◆ What the task asks
Every entry in the listing below has to be transcribed exactly.

◆ Records shown
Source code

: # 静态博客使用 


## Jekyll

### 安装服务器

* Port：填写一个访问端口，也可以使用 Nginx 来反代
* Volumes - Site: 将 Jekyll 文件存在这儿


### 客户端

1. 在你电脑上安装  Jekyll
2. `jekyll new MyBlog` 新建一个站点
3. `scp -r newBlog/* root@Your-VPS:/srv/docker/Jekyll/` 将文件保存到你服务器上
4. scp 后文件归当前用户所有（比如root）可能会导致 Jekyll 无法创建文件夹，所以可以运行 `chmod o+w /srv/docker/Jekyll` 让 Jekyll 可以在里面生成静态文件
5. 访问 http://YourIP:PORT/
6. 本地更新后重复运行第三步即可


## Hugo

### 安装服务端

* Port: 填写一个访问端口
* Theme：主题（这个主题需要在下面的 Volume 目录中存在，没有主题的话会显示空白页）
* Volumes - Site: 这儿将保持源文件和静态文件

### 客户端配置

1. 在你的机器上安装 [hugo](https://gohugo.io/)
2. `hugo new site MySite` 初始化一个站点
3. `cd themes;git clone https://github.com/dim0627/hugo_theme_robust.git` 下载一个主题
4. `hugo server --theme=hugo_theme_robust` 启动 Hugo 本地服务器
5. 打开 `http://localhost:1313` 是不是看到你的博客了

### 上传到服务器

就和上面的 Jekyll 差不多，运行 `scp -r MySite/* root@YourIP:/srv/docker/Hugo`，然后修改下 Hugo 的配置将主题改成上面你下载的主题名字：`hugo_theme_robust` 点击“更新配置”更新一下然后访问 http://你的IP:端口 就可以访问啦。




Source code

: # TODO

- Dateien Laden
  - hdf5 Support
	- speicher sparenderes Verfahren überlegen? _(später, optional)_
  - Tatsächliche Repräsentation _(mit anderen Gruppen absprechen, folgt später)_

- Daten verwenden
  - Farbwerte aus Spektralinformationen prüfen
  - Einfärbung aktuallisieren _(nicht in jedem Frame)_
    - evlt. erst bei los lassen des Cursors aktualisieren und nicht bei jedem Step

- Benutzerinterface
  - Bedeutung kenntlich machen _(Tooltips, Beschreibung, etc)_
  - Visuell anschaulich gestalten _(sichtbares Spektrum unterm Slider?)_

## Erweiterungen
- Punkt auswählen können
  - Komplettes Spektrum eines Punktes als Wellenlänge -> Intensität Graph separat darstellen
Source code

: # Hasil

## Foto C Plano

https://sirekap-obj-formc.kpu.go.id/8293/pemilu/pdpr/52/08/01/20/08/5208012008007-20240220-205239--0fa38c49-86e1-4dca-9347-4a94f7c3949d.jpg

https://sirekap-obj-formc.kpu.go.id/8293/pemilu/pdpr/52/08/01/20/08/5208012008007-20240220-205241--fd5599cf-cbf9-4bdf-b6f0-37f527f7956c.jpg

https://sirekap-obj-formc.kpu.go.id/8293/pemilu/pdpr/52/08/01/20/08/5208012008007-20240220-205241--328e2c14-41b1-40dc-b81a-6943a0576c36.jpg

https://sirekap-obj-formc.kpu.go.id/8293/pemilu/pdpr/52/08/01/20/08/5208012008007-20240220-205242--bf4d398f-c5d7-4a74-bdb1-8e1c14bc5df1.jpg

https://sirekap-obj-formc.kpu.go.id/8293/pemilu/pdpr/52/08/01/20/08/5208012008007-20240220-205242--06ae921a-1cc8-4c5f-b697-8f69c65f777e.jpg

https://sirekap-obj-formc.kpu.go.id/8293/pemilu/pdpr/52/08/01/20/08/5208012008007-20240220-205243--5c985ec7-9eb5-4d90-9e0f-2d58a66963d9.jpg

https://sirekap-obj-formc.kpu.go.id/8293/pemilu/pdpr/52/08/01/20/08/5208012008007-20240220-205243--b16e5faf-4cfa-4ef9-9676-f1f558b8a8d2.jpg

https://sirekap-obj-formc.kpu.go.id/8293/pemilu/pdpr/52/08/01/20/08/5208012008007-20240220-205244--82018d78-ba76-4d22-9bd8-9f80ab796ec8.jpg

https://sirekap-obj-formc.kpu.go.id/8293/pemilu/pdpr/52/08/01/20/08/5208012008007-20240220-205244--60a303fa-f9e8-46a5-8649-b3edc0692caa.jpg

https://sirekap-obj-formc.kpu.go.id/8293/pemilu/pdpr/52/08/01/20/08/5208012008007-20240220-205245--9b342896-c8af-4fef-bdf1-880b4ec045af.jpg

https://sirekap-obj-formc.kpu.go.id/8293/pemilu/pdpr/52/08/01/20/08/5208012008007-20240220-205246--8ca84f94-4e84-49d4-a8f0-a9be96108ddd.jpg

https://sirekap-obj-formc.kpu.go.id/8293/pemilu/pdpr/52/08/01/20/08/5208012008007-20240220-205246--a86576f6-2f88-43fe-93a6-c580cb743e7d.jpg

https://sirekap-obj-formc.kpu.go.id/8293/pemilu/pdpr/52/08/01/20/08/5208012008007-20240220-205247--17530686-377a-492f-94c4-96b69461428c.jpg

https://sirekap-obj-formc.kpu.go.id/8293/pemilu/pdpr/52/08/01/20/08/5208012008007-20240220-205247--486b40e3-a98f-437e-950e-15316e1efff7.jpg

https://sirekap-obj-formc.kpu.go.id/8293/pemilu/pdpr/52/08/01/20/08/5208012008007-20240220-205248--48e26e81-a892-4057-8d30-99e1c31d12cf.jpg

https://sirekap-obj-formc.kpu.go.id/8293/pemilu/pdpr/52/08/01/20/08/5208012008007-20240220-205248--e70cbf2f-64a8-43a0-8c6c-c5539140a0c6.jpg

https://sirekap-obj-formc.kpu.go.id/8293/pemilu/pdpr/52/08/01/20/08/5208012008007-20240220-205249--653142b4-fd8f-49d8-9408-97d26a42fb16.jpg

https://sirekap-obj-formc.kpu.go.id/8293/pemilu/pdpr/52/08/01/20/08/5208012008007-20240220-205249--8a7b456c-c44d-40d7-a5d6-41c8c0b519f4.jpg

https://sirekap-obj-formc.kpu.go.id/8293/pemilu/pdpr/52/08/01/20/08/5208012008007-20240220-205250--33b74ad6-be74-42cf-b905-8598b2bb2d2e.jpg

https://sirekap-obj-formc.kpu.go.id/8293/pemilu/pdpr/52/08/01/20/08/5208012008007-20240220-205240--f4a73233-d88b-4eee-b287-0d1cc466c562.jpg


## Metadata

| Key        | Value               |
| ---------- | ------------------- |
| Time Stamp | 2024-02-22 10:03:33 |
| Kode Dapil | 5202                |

◆ Completed exercise
Source code

: # 静态博客使用 


## Jekyll

### 安装服务器

* Port：填写一个访问端口，也可以使用 Nginx 来反代
* Volumes - Site: 将 Jekyll 文件存在这儿


### 客户端

1. 在你电脑上安装  Jekyll
2. `jekyll new MyBlog` 新建一个站点
3. `scp -r newBlog/* root@Your-VPS:/srv/docker/Jekyll/` 将文件保存到你服务器上
4. scp 后文件归当前用户所有（比如root）可能会导致 Jekyll 无法创建文件夹，所以可以运行 `chmod o+w /srv/docker/Jekyll` 让 Jekyll 可以在里面生成静态文件
5. 访问 http://YourIP:PORT/
6. 本地更新后重复运行第三步即可


## Hugo

### 安装服务端

* Port: 填写一个访问端口
* Theme：主题（这个主题需要在下面的 Volume 目录中存在，没有主题的话会显示空白页）
* Volumes - Site: 这儿将保持源文件和静态文件

### 客户端配置

1. 在你的机器上安装 [hugo](https://gohugo.io/)
2. `hugo new site MySite` 初始化一个站点
3. `cd themes;git clone https://github.com/dim0627/hugo_theme_robust.git` 下载一个主题
4. `hugo server --theme=hugo_theme_robust` 启动 Hugo 本地服务器
5. 打开 `http://localhost:1313` 是不是看到你的博客了

### 上传到服务器

就和上面的 Jekyll 差不多，运行 `scp -r MySite/* root@YourIP:/srv/docker/Hugo`，然后修改下 Hugo 的配置将主题改成上面你下载的主题名字：`hugo_theme_robust` 点击“更新配置”更新一下然后访问 http://你的IP:端口 就可以访问啦。




Source code

: # TODO

- Dateien Laden
  - hdf5 Support
	- speicher sparenderes Verfahren überlegen? _(später, optional)_
  - Tatsächliche Repräsentation _(mit anderen Gruppen absprechen, folgt später)_

- Daten verwenden
  - Farbwerte aus Spektralinformationen prüfen
  - Einfärbung aktuallisieren _(nicht in jedem Frame)_
    - evlt. erst bei los lassen des Cursors aktualisieren und nicht bei jedem Step

- Benutzerinterface
  - Bedeutung kenntlich machen _(Tooltips, Beschreibung, etc)_
  - Visuell anschaulich gestalten _(sichtbares Spektrum unterm Slider?)_

## Erweiterungen
- Punkt auswählen können
  - Komplettes Spektrum eines Punktes als Wellenlänge -> Intensität Graph separat darstellen
Source code

: # Hasil

## Foto C Plano

https://sirekap-obj-formc.kpu.go.id/8293/pemilu/pdpr/52/08/01/20/08/5208012008007-20240220-205239--0fa38c49-86e1-4dca-9347-4a94f7c3949d.jpg

https://sirekap-obj-formc.kpu.go.id/8293/pemilu/pdpr/52/08/01/20/08/5208012008007-20240220-205241--fd5599cf-cbf9-4bdf-b6f0-37f527f7956c.jpg

https://sirekap-obj-formc.kpu.go.id/8293/pemilu/pdpr/52/08/01/20/08/5208012008007-20240220-205241--328e2c14-41b1-40dc-b81a-6943a0576c36.jpg

https://sirekap-obj-formc.kpu.go.id/8293/pemilu/pdpr/52/08/01/20/08/5208012008007-20240220-205242--bf4d398f-c5d7-4a74-bdb1-8e1c14bc5df1.jpg

https://sirekap-obj-formc.kpu.go.id/8293/pemilu/pdpr/52/08/01/20/08/5208012008007-20240220-205242--06ae921a-1cc8-4c5f-b697-8f69c65f777e.jpg

https://sirekap-obj-formc.kpu.go.id/8293/pemilu/pdpr/52/08/01/20/08/5208012008007-20240220-205243--5c985ec7-9eb5-4d90-9e0f-2d58a66963d9.jpg

https://sirekap-obj-formc.kpu.go.id/8293/pemilu/pdpr/52/08/01/20/08/5208012008007-20240220-205243--b16e5faf-4cfa-4ef9-9676-f1f558b8a8d2.jpg

https://sirekap-obj-formc.kpu.go.id/8293/pemilu/pdpr/52/08/01/20/08/5208012008007-20240220-205244--82018d78-ba76-4d22-9bd8-9f80ab796ec8.jpg

https://sirekap-obj-formc.kpu.go.id/8293/pemilu/pdpr/52/08/01/20/08/5208012008007-20240220-205244--60a303fa-f9e8-46a5-8649-b3edc0692caa.jpg

https://sirekap-obj-formc.kpu.go.id/8293/pemilu/pdpr/52/08/01/20/08/5208012008007-20240220-205245--9b342896-c8af-4fef-bdf1-880b4ec045af.jpg

https://sirekap-obj-formc.kpu.go.id/8293/pemilu/pdpr/52/08/01/20/08/5208012008007-20240220-205246--8ca84f94-4e84-49d4-a8f0-a9be96108ddd.jpg

https://sirekap-obj-formc.kpu.go.id/8293/pemilu/pdpr/52/08/01/20/08/5208012008007-20240220-205246--a86576f6-2f88-43fe-93a6-c580cb743e7d.jpg

https://sirekap-obj-formc.kpu.go.id/8293/pemilu/pdpr/52/08/01/20/08/5208012008007-20240220-205247--17530686-377a-492f-94c4-96b69461428c.jpg

https://sirekap-obj-formc.kpu.go.id/8293/pemilu/pdpr/52/08/01/20/08/5208012008007-20240220-205247--486b40e3-a98f-437e-950e-15316e1efff7.jpg

https://sirekap-obj-formc.kpu.go.id/8293/pemilu/pdpr/52/08/01/20/08/5208012008007-20240220-205248--48e26e81-a892-4057-8d30-99e1c31d12cf.jpg

https://sirekap-obj-formc.kpu.go.id/8293/pemilu/pdpr/52/08/01/20/08/5208012008007-20240220-205248--e70cbf2f-64a8-43a0-8c6c-c5539140a0c6.jpg

https://sirekap-obj-formc.kpu.go.id/8293/pemilu/pdpr/52/08/01/20/08/5208012008007-20240220-205249--653142b4-fd8f-49d8-9408-97d26a42fb16.jpg

https://sirekap-obj-formc.kpu.go.id/8293/pemilu/pdpr/52/08/01/20/08/5208012008007-20240220-205249--8a7b456c-c44d-40d7-a5d6-41c8c0b519f4.jpg

https://sirekap-obj-formc.kpu.go.id/8293/pemilu/pdpr/52/08/01/20/08/5208012008007-20240220-205250--33b74ad6-be74-42cf-b905-8598b2bb2d2e.jpg

https://sirekap-obj-formc.kpu.go.id/8293/pemilu/pdpr/52/08/01/20/08/5208012008007-20240220-205240--f4a73233-d88b-4eee-b287-0d1cc466c562.jpg


## Metadata

| Key        | Value               |
| ---------- | ------------------- |
| Time Stamp | 2024-02-22 10:03:33 |
| Kode Dapil | 5202                |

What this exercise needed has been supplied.